L’un est revenu, m’a boxé et frappé avec les rangers, j’ai dit qu’on va seulement me tuer avec celui-là. Je criais au secours et la population est venue, le militaire a pris fuite, mais j’ai réussi à maîtriser l’un d’eux jusqu’à ce que les gendarmes viennent le menotter».
Dans un communiqué du ministère de la Défense rendu public le 28 février 2023 au
sujet de cette affaire, « l’enseignant aurait reconnu l’un des militaires, le soldat de 2ème classe Woulkam Baïbaï en service au 5ème BIR, avec qui il aurait eu quelques antécédents par le passé. Sous l’emprise de l’alcool, une violente altercation s’en est suivie entre l’enseignant et le soldat. Malheureusement elle s’est soldé par la mort de l’enseignant ayant reçu un coup de poignard du soldat».
Et de poursuivre : « comme mesures conservatoires immédiates, le soldat de 2ème classe Woulkam Baïbaï a été interpellé, désarmé, démobilisé, sorti de la zone manu-militari et mis aux arrêts à la compagnie de gendarmerie de Kaelé. S’agissant des trois camarades témoins de la scène, ils sont en cours d’exploitation approfondie à la brigade territoriale de gendarmerie de Moutourwa».

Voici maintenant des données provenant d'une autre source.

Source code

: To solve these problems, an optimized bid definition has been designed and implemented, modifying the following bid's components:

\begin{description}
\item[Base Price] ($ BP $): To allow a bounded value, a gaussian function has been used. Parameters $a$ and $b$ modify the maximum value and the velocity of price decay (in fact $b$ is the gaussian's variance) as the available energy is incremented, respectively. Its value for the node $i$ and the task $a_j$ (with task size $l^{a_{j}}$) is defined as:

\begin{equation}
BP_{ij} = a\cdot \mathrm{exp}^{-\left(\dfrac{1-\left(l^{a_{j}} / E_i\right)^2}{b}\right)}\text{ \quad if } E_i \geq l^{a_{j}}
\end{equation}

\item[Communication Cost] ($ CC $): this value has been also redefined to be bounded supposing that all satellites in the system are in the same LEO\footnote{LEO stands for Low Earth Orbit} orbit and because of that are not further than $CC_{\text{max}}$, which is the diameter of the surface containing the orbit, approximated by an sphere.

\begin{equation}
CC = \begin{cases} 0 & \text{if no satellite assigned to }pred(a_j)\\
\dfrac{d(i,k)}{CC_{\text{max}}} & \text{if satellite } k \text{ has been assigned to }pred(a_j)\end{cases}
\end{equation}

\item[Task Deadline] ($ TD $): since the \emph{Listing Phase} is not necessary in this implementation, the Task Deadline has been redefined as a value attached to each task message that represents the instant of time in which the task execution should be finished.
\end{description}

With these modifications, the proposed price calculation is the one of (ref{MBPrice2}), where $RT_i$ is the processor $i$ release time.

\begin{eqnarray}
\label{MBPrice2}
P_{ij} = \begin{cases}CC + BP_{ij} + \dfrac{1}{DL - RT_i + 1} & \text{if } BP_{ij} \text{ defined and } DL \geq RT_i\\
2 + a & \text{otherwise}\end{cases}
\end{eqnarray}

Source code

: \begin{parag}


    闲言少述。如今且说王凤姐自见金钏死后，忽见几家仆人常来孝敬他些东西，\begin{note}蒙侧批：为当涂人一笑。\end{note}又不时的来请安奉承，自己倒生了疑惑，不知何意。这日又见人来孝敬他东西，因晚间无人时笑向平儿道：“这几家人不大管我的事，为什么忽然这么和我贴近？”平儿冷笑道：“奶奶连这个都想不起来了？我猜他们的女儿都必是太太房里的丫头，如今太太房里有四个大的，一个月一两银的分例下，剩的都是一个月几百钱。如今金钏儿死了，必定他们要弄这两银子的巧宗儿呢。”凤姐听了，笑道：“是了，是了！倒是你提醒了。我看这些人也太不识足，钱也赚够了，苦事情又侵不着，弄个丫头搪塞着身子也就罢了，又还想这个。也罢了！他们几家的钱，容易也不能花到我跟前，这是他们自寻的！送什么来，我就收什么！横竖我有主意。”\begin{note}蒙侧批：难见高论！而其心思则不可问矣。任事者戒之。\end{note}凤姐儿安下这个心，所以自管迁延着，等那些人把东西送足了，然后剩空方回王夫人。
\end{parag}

Les enquêtes sont en cours pour appréhender les deux autres fugitifs. Hier après-midi, le proviseur du lycée de Kaélé, Pierre Onsala s’est rendu, avec ses collaborateurs dans la famille du défunt Ayang pour réconforter sa famille et s’enquérir de la suite. Lequel laisse une veuve, un enfant de deux mois, son père, infirmier à la retraite et sa mère, officier de police encore en activité à Kaélé. Parmi ses collègues, Ayang est décrit comme un bon enseignant de français, très blagueur.